Conversations With Cardiologists: Akshay Khandelwal, MD, FACC

June 21, 2017 | Akshay Khandelwal, MD, FACC

'Conversations With Cardiologists' highlights prominent cardiologists throughout the country and shares their invaluable insight on cardiology and sage advice for Fellows in Training (FITs). In a recent interview with Poonam Velagapudi, MD, MS, Akshay Khandelwal, MD, FACC, governor of ACC's Michigan Chapter, shares advice for graduating FITs.

What are some challenges graduating FITs may face as they go into practice? How can they be prepared?
AK: I think there are two primary challenges. First, FITs may be overwhelmed with the burden of making decisions independently. While this may be the case, FITs would be well served to maintain faith in their training, to utilize ACC's superb portfolio of clinical decision-making resources and to stay current with continuing education using online resources and by attending state/regional/national cardiology conferences. Secondly, FITs may find themselves in unfamiliar territory with the burdens of being clinically, academically and/or financially productive. A mentor within your new practice can be a real lifeline helping you tackle these new challenges. I am hopeful that fellowship training programs will continue to develop curricula designed to meet this demand head-on.

Can you tell us about Maintenance of Certification (MOC) and recertification after training is complete?
AK: MOC and recertification is a moving target, and the ACC is leading the way to reform some of the American Board of Internal Medicine's (ABIM's) requirements to ensure that it meets the needs of the professional, the patient and the public. At this stage in your career, I would encourage you to enroll with the ABIM's MOC program and to remember that chapter/regional and national ACC meetings, along with the SAP products (ACCSAP, CathSAP, EchoSAP, etc.) are easy ways to accumulate Continuing Medical Education and MOC credit. ACC will continue to update its membership on changes to the 10-year recertification exam.

What are some Do's and Don't's for graduating FITs once in practice?
AK: Don't hesitate to contact your fellowship program mentors! We're really lifelong mentors and would be glad to take an email question or a call and provide continual guidance. Plus, it's really a two-way street – believe it or not, we learn much from our former fellows. At the same time, do rely on your new partners and colleagues who will be an invaluable resource to helping you navigate your nascent career and practice.

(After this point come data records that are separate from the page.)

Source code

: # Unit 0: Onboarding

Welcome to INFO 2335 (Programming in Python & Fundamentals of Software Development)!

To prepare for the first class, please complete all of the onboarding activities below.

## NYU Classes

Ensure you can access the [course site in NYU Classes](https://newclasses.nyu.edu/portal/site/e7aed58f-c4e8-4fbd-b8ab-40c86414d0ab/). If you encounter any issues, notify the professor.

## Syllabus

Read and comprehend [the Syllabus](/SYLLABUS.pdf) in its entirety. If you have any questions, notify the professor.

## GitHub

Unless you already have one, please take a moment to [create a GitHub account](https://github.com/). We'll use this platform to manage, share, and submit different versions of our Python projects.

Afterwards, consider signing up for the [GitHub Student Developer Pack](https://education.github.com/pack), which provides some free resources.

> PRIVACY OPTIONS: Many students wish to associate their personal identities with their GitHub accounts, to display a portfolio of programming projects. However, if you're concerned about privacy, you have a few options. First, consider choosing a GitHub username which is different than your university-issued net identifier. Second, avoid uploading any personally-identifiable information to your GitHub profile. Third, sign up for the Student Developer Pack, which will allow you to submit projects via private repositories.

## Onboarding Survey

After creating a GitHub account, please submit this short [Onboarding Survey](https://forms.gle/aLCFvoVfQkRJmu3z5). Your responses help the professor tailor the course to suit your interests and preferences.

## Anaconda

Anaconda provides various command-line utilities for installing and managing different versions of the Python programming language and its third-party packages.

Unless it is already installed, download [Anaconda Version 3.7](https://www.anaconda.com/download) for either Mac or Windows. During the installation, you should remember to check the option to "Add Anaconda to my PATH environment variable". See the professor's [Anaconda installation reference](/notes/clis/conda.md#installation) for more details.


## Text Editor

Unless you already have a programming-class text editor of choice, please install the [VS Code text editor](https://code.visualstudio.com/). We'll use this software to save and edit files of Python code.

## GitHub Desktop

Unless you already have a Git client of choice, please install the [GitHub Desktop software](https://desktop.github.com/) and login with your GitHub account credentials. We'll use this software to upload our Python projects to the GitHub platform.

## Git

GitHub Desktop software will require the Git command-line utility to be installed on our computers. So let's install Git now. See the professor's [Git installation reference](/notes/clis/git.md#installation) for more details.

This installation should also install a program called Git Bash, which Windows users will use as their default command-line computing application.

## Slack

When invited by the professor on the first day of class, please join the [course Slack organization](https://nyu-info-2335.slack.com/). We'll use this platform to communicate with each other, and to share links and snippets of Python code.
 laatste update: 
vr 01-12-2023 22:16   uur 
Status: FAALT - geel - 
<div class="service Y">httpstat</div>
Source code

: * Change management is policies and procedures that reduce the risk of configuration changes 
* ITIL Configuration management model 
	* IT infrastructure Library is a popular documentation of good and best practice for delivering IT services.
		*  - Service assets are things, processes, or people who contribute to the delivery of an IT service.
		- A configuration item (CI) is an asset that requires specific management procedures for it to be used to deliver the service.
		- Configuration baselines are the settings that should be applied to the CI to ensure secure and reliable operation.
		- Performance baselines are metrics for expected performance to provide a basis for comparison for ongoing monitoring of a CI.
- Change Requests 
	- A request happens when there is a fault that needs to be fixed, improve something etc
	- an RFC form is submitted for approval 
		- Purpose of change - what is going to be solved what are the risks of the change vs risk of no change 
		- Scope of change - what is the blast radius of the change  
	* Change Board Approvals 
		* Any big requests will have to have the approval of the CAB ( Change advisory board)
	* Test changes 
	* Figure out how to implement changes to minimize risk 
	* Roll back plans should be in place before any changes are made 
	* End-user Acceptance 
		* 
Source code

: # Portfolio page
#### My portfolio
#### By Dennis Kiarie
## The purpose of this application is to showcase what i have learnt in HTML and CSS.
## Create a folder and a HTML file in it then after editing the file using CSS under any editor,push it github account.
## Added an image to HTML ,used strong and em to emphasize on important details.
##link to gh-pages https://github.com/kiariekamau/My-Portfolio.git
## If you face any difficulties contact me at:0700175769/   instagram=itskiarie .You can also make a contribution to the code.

How can graduating FITs – soon to be early career cardiologists – remain involved with the ACC? What are state chapters doing to keep early career cardiologists involved?
AK: Shortly, FITs should be receiving a letter from their current state governor, instructing them how to apply to become a Fellow of the ACC (FACC) and giving them guidance on establishing new roots should they be moving to a different state. Find out more about what your state's ACC chapter is doing by contacting your governor or visiting the chapter website. Don't forget – many of us received our initiation into the ACC at the chapter level. Additionally, while I think it is important for new practitioners to establish themselves and refine their clinical skills for the first six – 12 months, the ACC wants to engage the newest generation of cardiologists, and has many opportunities for early career cardiologists to participate once you are comfortable in your new practice.